Among the 308 CI children registered for this epidemiological survey, 31 cases (10.1%) were diagnosed with developmental disorders through consultation with the respective pediatrics department. The frequencies of cases with developmental disorder complications in each etiological group are summarized in . Among the 126 cases in the genetic etiology group, 8 cases (6.3%) were diagnosed with developmental disorders. Similarly, 4 of 23 cases (17.4%) in the syndromic HL group, one of 21 cases (4.8%) in the inner ear malformation group, two of 24 (8.3%) in the cochlear nerve deficiencies group, 9 of 25 (36.0%) in the cCMV or mumps group, and 7 of 89 (7.9%) in the unknown etiology group were diagnosed with developmental disorders.

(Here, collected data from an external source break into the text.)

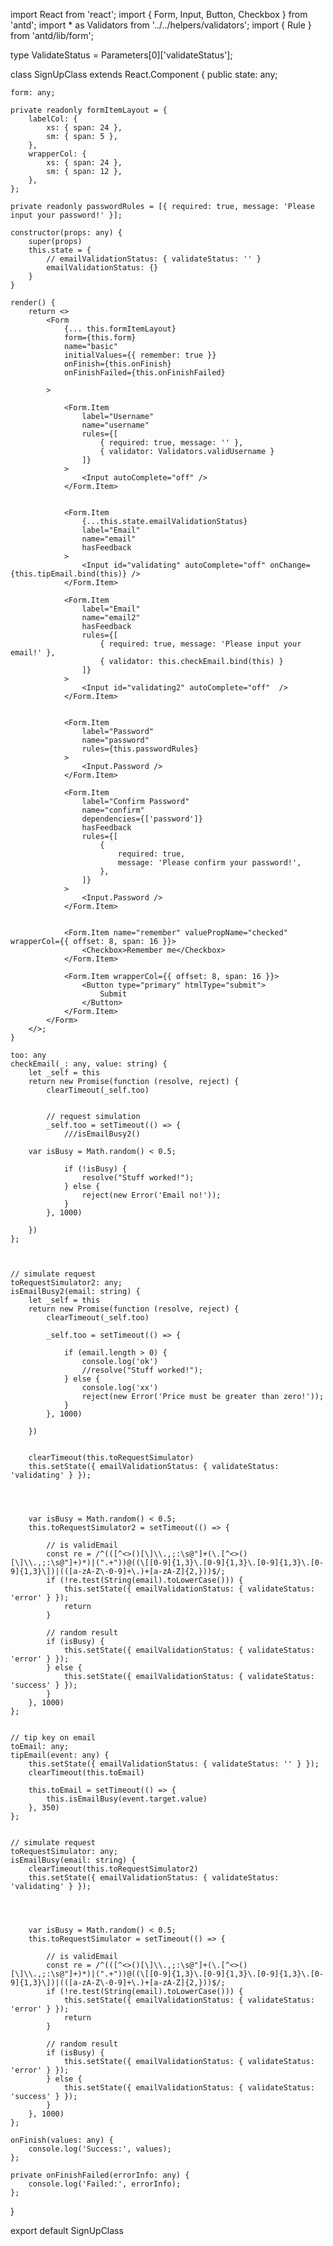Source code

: import React from 'react';
import { Form, Input, Button, Checkbox } from 'antd';
import * as Validators from '../../helpers/validators';
import { Rule } from 'antd/lib/form';

type ValidateStatus = Parameters<typeof Form.Item>[0]['validateStatus'];

class SignUpClass extends React.Component {
    public state: any;

    form: any;

    private readonly formItemLayout = {
        labelCol: {
            xs: { span: 24 },
            sm: { span: 5 },
        },
        wrapperCol: {
            xs: { span: 24 },
            sm: { span: 12 },
        },
    };

    private readonly passwordRules = [{ required: true, message: 'Please input your password!' }];

    constructor(props: any) {
        super(props)
        this.state = {
            // emailValidationStatus: { validateStatus: '' }
            emailValidationStatus: {}
        }
    }

    render() {
        return <>
            <Form
                {... this.formItemLayout}
                form={this.form}
                name="basic"
                initialValues={{ remember: true }}
                onFinish={this.onFinish}
                onFinishFailed={this.onFinishFailed}

            >

                <Form.Item
                    label="Username"
                    name="username"
                    rules={[
                        { required: true, message: '' },
                        { validator: Validators.validUsername }
                    ]}
                >
                    <Input autoComplete="off" />
                </Form.Item>


                <Form.Item
                    {...this.state.emailValidationStatus}
                    label="Email"
                    name="email"
                    hasFeedback
                >
                    <Input id="validating" autoComplete="off" onChange={this.tipEmail.bind(this)} />
                </Form.Item>

                <Form.Item
                    label="Email"
                    name="email2"
                    hasFeedback
                    rules={[
                        { required: true, message: 'Please input your email!' },
                        { validator: this.checkEmail.bind(this) }
                    ]}
                >
                    <Input id="validating2" autoComplete="off"  />
                </Form.Item>


                <Form.Item
                    label="Password"
                    name="password"
                    rules={this.passwordRules}
                >
                    <Input.Password />
                </Form.Item>

                <Form.Item
                    label="Confirm Password"
                    name="confirm"
                    dependencies={['password']}
                    hasFeedback
                    rules={[
                        {
                            required: true,
                            message: 'Please confirm your password!',
                        },
                    ]}
                >
                    <Input.Password />
                </Form.Item>


                <Form.Item name="remember" valuePropName="checked" wrapperCol={{ offset: 8, span: 16 }}>
                    <Checkbox>Remember me</Checkbox>
                </Form.Item>

                <Form.Item wrapperCol={{ offset: 8, span: 16 }}>
                    <Button type="primary" htmlType="submit">
                        Submit
                    </Button>
                </Form.Item>
            </Form>
        </>;
    }

    too: any
    checkEmail(_: any, value: string) {
        let _self = this
        return new Promise(function (resolve, reject) {
            clearTimeout(_self.too)


            // request simulation
            _self.too = setTimeout(() => {
                ///isEmailBusy2()

        var isBusy = Math.random() < 0.5;

                if (!isBusy) {
                    resolve("Stuff worked!");
                } else {
                    reject(new Error('Email no!'));
                }
            }, 1000)

        })
    };



    // simulate request
    toRequestSimulator2: any;
    isEmailBusy2(email: string) {
        let _self = this
        return new Promise(function (resolve, reject) {
            clearTimeout(_self.too)

            _self.too = setTimeout(() => {
                
                if (email.length > 0) {
                    console.log('ok')
                    //resolve("Stuff worked!");
                } else {
                    console.log('xx')
                    reject(new Error('Price must be greater than zero!'));
                }
            }, 1000)

        })


        clearTimeout(this.toRequestSimulator)
        this.setState({ emailValidationStatus: { validateStatus: 'validating' } });




        var isBusy = Math.random() < 0.5;
        this.toRequestSimulator2 = setTimeout(() => {

            // is validEmail
            const re = /^(([^<>()[\]\\.,;:\s@"]+(\.[^<>()[\]\\.,;:\s@"]+)*)|(".+"))@((\[[0-9]{1,3}\.[0-9]{1,3}\.[0-9]{1,3}\.[0-9]{1,3}\])|(([a-zA-Z\-0-9]+\.)+[a-zA-Z]{2,}))$/;
            if (!re.test(String(email).toLowerCase())) {
                this.setState({ emailValidationStatus: { validateStatus: 'error' } });
                return
            }

            // random result
            if (isBusy) {
                this.setState({ emailValidationStatus: { validateStatus: 'error' } });
            } else {
                this.setState({ emailValidationStatus: { validateStatus: 'success' } });
            }
        }, 1000)
    };


    // tip key on email
    toEmail: any;
    tipEmail(event: any) {
        this.setState({ emailValidationStatus: { validateStatus: '' } });
        clearTimeout(this.toEmail)

        this.toEmail = setTimeout(() => {
            this.isEmailBusy(event.target.value)
        }, 350)
    };


    // simulate request
    toRequestSimulator: any;
    isEmailBusy(email: string) {
        clearTimeout(this.toRequestSimulator2)
        this.setState({ emailValidationStatus: { validateStatus: 'validating' } });




        var isBusy = Math.random() < 0.5;
        this.toRequestSimulator = setTimeout(() => {

            // is validEmail
            const re = /^(([^<>()[\]\\.,;:\s@"]+(\.[^<>()[\]\\.,;:\s@"]+)*)|(".+"))@((\[[0-9]{1,3}\.[0-9]{1,3}\.[0-9]{1,3}\.[0-9]{1,3}\])|(([a-zA-Z\-0-9]+\.)+[a-zA-Z]{2,}))$/;
            if (!re.test(String(email).toLowerCase())) {
                this.setState({ emailValidationStatus: { validateStatus: 'error' } });
                return
            }

            // random result
            if (isBusy) {
                this.setState({ emailValidationStatus: { validateStatus: 'error' } });
            } else {
                this.setState({ emailValidationStatus: { validateStatus: 'success' } });
            }
        }, 1000)
    };

    onFinish(values: any) {
        console.log('Success:', values);
    };

    private onFinishFailed(errorInfo: any) {
        console.log('Failed:', errorInfo);
    };

}

export default SignUpClass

Figure 2. Frequencies of cases with associated developmental disorders in each etiological group (n = 308). Blue indicates the cases without a diagnosis of developmental disorder, orange indicates MR cases, light pink indicates ADD or ADHD cases, yellow indicates ASD cases, and pink indicates PDD cases.

Figure 2. Frequencies of cases with associated developmental disorders in each etiological group (n = 308). Blue indicates the cases without a diagnosis of developmental disorder, orange indicates MR cases, light pink indicates ADD or ADHD cases, yellow indicates ASD cases, and pink indicates PDD cases.

To avoid the underestimation of early auditory skill development and vocabulary development after CI in each etiological group, we performed further detailed analysis only for patients without developmental disorders. We also removed patients who received CI at over 6 years of age, and finally selected 255 cases for detailed analysis. The detailed demographic data for the 255 subjects are summarized in Supplemental Tables 1 and 2.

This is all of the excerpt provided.